Department of Automation, Xiamen University, Xiamen, 361000, Fujian, China.
National Institute for Data Science in Health and Medicine, Xiamen University, Xiamen, 361000, Fujian, China.
Genome Biol. 2023 Oct 9;24(1):225. doi: 10.1186/s13059-023-03072-y.

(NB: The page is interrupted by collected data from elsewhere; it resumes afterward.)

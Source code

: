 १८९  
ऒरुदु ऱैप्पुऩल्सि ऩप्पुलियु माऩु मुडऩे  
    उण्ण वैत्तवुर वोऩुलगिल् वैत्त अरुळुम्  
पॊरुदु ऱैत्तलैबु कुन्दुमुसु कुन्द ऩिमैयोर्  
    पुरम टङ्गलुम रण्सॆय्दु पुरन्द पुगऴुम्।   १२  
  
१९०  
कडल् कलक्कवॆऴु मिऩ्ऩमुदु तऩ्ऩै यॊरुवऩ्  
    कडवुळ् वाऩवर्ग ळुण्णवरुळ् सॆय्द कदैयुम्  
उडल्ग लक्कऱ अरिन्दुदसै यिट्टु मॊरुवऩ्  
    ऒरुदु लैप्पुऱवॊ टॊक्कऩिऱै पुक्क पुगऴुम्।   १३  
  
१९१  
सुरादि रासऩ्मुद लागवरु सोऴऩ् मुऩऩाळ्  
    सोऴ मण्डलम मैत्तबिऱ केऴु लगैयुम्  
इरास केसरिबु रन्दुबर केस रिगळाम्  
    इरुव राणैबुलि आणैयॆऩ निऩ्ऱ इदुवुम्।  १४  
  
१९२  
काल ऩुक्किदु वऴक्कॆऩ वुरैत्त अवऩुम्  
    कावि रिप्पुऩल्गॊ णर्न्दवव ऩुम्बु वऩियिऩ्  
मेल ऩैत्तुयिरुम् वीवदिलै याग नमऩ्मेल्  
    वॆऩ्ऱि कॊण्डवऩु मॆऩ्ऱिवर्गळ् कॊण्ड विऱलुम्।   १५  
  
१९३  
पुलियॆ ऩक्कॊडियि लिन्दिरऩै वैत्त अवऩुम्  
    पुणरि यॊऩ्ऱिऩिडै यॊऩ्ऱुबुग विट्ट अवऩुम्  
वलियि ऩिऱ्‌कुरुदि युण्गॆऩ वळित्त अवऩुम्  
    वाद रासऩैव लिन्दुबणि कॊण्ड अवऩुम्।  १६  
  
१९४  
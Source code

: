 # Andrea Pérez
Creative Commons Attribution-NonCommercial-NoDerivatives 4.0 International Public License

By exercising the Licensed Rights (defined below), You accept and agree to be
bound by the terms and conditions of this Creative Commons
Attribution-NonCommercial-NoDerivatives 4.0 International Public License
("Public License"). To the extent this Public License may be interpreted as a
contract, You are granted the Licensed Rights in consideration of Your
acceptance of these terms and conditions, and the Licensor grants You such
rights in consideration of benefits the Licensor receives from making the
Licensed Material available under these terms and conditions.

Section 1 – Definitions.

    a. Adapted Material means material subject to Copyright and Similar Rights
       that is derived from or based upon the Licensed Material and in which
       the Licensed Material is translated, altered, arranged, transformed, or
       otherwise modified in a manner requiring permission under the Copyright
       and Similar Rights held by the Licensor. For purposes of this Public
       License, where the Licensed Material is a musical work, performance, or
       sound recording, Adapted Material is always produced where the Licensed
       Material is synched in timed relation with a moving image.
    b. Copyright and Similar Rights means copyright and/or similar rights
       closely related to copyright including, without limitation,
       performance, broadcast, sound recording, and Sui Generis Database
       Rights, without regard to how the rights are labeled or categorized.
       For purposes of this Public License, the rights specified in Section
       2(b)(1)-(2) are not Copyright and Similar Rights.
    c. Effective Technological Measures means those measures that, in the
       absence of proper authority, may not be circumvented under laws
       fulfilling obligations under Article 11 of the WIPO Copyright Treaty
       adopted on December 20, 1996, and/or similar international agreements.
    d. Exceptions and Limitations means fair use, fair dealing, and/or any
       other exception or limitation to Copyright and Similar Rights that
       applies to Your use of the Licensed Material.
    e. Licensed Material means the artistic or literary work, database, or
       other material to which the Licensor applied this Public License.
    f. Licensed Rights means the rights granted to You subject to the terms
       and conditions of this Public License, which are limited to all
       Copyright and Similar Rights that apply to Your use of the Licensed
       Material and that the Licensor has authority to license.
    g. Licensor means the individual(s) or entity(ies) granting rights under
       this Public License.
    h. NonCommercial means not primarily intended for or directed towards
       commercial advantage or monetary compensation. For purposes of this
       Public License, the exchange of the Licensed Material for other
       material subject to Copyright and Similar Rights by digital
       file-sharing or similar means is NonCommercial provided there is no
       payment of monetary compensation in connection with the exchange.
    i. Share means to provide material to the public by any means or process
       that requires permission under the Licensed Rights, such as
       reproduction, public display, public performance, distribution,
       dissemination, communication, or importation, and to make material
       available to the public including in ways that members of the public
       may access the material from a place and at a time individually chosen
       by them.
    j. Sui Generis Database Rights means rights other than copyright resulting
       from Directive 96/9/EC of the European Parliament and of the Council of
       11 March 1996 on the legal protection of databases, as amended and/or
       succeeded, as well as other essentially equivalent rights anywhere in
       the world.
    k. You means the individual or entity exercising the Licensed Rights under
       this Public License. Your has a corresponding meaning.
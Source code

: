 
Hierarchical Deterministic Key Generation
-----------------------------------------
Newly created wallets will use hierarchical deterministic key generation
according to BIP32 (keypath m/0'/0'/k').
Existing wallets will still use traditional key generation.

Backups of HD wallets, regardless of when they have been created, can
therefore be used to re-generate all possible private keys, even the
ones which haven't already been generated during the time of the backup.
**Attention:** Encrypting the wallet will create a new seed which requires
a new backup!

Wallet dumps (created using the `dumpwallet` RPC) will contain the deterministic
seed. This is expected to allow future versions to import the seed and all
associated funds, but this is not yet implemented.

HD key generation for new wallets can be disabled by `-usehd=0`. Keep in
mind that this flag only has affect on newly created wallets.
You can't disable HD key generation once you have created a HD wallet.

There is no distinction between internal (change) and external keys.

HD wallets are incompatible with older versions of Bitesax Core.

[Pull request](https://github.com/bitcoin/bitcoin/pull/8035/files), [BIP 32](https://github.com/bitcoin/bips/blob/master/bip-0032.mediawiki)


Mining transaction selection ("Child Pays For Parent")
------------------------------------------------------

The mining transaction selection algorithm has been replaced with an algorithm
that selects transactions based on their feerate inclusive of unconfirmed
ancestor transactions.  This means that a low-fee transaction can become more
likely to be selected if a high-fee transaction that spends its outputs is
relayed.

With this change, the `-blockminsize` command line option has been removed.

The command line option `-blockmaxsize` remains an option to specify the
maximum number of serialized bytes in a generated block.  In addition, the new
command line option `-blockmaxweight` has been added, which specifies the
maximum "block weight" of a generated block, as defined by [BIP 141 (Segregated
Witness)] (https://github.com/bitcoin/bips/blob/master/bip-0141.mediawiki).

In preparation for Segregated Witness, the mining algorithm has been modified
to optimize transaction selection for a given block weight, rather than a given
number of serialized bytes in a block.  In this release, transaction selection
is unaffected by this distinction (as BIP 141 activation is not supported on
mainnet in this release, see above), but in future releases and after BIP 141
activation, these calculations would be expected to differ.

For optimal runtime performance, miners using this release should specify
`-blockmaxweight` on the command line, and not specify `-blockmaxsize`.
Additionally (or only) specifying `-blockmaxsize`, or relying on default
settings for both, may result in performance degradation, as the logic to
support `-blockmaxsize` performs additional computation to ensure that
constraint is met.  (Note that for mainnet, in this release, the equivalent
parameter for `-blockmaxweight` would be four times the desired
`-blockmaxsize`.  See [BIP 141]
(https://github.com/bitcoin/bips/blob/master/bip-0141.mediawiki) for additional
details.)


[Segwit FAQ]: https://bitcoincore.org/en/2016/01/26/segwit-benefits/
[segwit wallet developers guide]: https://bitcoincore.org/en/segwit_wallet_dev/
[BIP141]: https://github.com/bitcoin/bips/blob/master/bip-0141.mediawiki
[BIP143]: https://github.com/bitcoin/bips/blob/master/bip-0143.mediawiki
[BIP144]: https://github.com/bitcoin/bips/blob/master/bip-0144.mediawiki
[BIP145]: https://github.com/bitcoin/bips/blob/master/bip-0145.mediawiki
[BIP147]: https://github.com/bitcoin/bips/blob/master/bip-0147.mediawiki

Application of the widely used droplet-based microfluidic technologies in single-cell sequencing often yields doublets, introducing bias to downstream analyses. Especially, doublet-detection methods for single-cell chromatin accessibility sequencing (scCAS) data have multiple assay-specific challenges. Therefore, we propose scIBD, a self-supervised iterative-optimizing model for boosting heterotypic doublet detection in scCAS data. scIBD introduces an adaptive strategy to simulate high-confident heterotypic doublets and self-supervise for doublet-detection in an iteratively optimizing manner. Comprehensive benchmarking on various simulated and real datasets demonstrates the outperformance and robustness of scIBD. Moreover, the downstream biological analyses suggest the efficacy of doublet-removal by scIBD.
基于液滴的微流控技术在单细胞测序中的广泛应用往往会产生二聚体,从而给下游分析带来偏差。特别是,单细胞染色质可及性测序(scCAS)数据的二聚体检测方法存在多个特定于检测方法的挑战。因此,我们提出了 scIBD,这是一种用于提高 scCAS 数据中异质二聚体检测的自监督迭代优化模型。scIBD 引入了一种自适应策略,用于模拟高置信度的异质二聚体,并以迭代优化的方式进行自我监督的二聚体检测。在各种模拟和真实数据集上的综合基准测试表明了 scIBD 的出色性能和鲁棒性。此外,下游的生物学分析表明,scIBD 能够有效地去除二聚体。